この ランボー 最後の戦場』 が、アガサの今年観た映画ナンバー1です。

しかしこの作品には、なんのカタルシスもありません。
なぜならここに描かれているのは、ただの人殺しだからです。
残酷で、情け容赦ない、醜い人殺しだったからです。

人殺しから罪の無い人々を助ける為に、違う人殺しがやって来て、その人殺しを殺す為にまた違う人殺しがやって来て、その人殺しを殺す為に、また違う人殺しがやって来る。
どこまで行っても終わる事の無い非道な行為。
1時間30分に渡って映し出される血と肉片と叫び声に、気持ちの高揚などありません。
ただただ苦しく、虚しく、受け入れがたい現実に打ちのめされるだけなのです。

“凄い切株” 。
確かに凄かったです。
でも、切株というよりはもう、細切れの残骸です。
そんな人間の残骸を見せ付けられる事によって、どんな饒舌な反戦映画にも勝る、強いメッセージのこもった作品になっているのですからアガサ困っちゃう。
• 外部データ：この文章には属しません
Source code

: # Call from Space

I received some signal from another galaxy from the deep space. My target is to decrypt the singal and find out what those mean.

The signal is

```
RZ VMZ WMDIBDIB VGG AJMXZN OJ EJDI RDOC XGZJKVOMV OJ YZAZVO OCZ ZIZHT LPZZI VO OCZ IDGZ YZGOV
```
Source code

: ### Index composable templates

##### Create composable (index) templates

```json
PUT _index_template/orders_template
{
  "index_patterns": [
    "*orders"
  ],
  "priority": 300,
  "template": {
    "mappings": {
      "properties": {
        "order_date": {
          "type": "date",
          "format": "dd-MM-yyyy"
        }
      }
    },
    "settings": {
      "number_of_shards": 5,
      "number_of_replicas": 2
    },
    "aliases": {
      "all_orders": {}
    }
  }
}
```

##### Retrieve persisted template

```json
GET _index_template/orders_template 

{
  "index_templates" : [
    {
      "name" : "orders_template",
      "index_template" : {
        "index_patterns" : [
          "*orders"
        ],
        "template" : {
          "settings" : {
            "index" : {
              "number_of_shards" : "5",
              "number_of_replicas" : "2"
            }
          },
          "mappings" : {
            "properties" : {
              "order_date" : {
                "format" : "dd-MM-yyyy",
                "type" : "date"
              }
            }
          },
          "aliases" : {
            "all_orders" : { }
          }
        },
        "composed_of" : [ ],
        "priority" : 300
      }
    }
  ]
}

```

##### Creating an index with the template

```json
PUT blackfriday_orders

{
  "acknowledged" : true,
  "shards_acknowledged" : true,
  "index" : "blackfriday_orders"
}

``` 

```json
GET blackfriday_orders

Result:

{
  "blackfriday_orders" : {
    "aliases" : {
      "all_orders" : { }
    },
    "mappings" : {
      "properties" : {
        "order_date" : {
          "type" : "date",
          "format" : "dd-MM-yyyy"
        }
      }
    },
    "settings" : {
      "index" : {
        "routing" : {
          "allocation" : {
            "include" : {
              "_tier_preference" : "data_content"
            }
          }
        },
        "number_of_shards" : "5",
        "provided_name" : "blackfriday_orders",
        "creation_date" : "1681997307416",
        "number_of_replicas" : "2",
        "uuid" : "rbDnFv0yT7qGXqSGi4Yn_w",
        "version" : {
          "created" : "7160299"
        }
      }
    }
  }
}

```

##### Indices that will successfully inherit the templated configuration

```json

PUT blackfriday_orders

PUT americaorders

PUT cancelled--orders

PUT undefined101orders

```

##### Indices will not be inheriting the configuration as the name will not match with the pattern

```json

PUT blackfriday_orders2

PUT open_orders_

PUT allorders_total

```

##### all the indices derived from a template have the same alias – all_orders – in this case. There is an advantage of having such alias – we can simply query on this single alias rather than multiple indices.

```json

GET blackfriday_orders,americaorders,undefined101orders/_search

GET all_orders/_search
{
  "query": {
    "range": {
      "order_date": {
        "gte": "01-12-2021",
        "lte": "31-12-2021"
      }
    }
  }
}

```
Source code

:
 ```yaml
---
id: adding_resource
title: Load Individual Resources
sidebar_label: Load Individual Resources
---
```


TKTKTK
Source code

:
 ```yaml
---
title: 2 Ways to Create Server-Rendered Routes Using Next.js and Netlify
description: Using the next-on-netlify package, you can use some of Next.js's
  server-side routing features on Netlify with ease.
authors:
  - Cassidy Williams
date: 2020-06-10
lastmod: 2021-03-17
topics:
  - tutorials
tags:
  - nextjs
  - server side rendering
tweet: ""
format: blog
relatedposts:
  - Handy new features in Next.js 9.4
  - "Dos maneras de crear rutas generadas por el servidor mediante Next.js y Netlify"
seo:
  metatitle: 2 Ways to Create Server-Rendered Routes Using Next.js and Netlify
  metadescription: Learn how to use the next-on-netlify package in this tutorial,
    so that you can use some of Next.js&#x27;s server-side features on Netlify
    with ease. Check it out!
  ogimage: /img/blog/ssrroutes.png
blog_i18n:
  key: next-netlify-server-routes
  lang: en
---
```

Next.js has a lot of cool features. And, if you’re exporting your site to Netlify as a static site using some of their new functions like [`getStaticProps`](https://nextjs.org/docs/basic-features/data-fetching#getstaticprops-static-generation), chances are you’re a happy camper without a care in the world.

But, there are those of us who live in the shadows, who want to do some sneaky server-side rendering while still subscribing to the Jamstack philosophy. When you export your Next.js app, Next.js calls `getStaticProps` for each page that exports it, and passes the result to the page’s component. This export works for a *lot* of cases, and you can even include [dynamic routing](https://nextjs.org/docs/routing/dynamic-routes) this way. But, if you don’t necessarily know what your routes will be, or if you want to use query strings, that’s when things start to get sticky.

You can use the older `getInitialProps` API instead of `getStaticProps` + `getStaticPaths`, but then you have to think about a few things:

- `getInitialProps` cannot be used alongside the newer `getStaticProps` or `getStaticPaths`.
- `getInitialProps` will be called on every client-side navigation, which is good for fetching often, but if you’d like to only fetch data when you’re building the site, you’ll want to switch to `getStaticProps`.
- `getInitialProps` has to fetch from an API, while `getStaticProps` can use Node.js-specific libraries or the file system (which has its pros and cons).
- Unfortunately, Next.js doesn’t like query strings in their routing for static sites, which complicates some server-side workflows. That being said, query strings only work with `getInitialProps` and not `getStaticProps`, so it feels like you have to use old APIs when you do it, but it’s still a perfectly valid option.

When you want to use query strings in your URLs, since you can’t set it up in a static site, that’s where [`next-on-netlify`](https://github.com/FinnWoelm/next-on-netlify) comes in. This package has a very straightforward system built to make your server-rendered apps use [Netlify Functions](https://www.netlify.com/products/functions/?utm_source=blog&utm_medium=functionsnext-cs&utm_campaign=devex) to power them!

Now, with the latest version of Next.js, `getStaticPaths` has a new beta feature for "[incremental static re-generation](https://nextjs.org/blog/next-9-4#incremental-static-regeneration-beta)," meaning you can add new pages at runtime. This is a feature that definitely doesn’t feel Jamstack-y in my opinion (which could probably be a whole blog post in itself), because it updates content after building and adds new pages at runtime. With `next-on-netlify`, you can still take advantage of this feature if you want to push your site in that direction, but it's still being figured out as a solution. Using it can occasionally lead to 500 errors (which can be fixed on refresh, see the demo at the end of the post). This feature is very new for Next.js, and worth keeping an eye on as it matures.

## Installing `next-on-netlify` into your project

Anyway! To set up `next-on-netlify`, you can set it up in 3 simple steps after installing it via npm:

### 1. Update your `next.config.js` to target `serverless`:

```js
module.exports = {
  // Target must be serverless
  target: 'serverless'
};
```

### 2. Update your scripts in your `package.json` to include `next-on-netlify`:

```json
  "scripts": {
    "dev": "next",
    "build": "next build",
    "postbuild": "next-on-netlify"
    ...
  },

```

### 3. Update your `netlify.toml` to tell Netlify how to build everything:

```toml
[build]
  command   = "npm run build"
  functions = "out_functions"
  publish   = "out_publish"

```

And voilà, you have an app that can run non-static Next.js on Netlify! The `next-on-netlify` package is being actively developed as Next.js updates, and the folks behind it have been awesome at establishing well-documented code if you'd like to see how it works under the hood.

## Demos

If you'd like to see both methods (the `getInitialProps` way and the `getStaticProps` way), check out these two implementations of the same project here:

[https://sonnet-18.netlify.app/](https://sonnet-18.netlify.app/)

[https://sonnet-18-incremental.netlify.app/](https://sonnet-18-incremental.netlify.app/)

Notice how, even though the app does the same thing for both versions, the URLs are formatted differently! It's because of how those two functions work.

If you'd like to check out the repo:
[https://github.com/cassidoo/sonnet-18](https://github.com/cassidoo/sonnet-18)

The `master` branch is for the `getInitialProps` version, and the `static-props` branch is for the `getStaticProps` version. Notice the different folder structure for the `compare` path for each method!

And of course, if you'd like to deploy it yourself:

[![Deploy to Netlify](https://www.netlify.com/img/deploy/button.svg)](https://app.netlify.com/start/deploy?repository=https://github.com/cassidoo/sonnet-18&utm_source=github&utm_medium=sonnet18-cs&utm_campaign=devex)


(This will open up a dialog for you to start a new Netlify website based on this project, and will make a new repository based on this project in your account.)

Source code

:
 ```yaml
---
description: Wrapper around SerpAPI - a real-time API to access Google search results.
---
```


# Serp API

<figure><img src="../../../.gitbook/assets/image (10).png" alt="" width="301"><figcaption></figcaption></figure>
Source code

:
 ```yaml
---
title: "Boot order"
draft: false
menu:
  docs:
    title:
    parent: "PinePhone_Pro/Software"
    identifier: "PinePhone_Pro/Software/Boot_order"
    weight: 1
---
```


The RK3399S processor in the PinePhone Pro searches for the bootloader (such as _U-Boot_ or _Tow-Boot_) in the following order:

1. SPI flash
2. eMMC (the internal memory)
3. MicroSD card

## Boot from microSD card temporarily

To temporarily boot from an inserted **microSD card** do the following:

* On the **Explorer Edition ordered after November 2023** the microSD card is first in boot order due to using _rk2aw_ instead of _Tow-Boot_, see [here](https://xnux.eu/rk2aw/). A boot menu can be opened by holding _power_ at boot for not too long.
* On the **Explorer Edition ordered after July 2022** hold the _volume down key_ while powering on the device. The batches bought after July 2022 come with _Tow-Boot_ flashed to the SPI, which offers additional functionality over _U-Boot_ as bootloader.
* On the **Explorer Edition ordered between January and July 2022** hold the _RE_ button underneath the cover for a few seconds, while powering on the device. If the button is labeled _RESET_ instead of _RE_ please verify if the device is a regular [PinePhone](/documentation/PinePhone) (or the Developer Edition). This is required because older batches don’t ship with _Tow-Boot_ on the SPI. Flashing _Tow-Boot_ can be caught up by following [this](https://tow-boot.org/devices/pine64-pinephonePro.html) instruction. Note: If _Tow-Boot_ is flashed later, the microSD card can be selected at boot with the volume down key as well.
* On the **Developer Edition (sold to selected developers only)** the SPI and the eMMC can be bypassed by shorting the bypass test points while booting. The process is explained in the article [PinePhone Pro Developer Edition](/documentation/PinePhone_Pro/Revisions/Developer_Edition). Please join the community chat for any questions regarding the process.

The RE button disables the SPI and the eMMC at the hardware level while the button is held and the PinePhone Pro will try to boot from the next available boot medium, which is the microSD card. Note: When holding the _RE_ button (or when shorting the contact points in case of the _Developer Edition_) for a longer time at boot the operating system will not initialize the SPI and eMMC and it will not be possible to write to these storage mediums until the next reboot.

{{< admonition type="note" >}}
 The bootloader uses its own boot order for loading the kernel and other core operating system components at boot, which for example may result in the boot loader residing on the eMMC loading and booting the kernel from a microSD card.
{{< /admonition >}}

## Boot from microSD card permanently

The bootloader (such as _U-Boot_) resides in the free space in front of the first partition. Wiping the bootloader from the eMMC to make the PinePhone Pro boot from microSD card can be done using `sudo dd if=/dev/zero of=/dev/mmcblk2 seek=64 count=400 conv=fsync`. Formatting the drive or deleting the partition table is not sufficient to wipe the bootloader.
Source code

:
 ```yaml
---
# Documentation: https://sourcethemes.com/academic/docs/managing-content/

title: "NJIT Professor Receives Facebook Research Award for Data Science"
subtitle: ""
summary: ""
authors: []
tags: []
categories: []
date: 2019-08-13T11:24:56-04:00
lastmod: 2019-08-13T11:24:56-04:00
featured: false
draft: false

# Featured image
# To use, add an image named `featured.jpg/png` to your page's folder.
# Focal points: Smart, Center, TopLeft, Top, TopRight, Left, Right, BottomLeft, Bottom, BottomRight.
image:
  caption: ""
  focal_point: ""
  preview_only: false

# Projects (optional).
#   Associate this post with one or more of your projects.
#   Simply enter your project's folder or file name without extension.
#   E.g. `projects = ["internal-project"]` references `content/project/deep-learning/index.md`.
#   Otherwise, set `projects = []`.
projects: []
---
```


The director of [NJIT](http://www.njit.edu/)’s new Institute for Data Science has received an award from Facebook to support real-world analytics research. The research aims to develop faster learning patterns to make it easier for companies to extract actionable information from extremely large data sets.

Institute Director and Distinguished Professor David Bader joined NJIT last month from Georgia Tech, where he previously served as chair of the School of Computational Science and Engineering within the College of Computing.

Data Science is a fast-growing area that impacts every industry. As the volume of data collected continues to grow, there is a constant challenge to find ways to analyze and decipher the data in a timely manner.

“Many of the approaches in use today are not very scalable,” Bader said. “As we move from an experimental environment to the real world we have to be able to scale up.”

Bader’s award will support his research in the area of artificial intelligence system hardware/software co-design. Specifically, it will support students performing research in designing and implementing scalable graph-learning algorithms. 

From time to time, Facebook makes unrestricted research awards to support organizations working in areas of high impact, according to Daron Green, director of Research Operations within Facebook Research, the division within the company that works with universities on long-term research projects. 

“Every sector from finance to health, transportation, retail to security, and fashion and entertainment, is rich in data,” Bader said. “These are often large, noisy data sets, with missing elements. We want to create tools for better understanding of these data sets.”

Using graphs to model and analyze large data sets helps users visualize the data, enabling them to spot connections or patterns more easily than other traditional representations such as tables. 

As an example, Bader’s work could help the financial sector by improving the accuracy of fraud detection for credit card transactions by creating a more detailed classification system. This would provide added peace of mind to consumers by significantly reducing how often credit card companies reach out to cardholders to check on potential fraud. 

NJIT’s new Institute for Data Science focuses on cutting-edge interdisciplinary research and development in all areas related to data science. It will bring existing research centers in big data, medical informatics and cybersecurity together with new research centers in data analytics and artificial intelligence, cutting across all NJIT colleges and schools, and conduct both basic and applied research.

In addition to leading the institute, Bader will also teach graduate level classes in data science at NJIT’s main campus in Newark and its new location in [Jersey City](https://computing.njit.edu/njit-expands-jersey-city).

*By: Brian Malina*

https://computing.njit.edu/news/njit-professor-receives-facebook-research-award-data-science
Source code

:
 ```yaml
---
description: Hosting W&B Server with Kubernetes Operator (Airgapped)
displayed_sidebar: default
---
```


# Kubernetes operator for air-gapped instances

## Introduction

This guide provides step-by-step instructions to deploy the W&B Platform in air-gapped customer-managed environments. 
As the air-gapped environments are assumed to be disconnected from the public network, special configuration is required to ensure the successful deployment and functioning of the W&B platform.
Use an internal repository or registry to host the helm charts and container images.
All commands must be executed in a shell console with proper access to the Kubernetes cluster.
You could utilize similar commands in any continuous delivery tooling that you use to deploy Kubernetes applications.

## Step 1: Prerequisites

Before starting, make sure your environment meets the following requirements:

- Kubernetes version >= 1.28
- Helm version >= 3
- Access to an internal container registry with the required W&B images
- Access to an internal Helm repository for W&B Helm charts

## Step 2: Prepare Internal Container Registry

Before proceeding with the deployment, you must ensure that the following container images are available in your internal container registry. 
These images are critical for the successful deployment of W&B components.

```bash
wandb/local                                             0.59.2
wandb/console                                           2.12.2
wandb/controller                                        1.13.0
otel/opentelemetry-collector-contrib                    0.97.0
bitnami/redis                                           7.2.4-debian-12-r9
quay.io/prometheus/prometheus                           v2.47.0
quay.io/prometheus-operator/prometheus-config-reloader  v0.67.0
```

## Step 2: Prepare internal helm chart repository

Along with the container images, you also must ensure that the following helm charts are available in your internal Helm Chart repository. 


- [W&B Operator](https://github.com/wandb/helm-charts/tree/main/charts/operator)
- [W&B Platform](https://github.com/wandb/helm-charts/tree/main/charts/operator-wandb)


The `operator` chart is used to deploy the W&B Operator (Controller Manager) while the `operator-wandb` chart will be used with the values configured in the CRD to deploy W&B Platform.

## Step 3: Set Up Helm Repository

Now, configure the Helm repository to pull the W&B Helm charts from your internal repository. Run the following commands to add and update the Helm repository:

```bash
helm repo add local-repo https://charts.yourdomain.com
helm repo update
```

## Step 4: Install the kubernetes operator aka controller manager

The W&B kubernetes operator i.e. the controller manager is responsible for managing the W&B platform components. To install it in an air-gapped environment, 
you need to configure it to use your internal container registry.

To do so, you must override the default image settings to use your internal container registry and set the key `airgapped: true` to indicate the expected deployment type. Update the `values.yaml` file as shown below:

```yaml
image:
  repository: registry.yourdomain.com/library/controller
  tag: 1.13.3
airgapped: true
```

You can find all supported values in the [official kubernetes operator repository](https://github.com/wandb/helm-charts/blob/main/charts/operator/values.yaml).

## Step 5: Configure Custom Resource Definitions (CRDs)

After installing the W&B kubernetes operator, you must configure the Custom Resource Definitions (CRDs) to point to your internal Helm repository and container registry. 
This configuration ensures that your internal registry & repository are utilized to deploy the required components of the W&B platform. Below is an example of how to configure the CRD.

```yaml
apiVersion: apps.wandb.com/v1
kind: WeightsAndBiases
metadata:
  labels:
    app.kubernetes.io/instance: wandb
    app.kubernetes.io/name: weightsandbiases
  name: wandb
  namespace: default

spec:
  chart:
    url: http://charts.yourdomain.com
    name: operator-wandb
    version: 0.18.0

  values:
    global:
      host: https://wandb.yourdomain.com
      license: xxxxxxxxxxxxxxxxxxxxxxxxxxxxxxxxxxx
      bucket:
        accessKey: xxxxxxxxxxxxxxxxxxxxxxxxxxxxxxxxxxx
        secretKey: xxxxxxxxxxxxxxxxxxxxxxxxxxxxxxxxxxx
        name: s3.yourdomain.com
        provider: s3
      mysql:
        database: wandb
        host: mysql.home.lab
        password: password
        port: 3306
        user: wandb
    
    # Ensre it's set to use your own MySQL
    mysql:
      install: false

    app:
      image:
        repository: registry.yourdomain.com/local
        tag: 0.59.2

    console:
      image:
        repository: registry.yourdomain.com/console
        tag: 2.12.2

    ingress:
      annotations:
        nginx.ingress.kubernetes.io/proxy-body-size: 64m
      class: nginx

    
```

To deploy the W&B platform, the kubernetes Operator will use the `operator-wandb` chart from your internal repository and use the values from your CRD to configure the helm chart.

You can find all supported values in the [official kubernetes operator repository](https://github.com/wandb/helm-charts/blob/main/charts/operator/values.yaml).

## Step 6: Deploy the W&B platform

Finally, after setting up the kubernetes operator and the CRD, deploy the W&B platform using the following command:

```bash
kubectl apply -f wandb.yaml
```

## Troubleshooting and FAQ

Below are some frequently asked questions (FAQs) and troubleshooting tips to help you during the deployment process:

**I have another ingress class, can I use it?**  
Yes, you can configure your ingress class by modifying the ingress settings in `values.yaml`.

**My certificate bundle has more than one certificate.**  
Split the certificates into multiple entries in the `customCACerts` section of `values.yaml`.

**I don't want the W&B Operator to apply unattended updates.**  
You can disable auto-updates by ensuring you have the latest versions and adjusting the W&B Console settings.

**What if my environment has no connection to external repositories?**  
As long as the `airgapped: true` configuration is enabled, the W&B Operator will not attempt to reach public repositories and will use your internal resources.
(←カワイクナイorz)

もしもこの残酷描写の数々が、半分以下(もしくは直接描写ナシ)になっていたら・・・。
そこには
悪いミャンマー軍をランボーがやっつけてよかったよかった
と言う映画的カタルシスが生まれてしまうかもしれません。
このおぞましい切株描写があるお陰で、観客は絶望のどん底に叩き込まれ、人殺しという行為の恐ろしさをイヤと言うほど思い知らせれるのです。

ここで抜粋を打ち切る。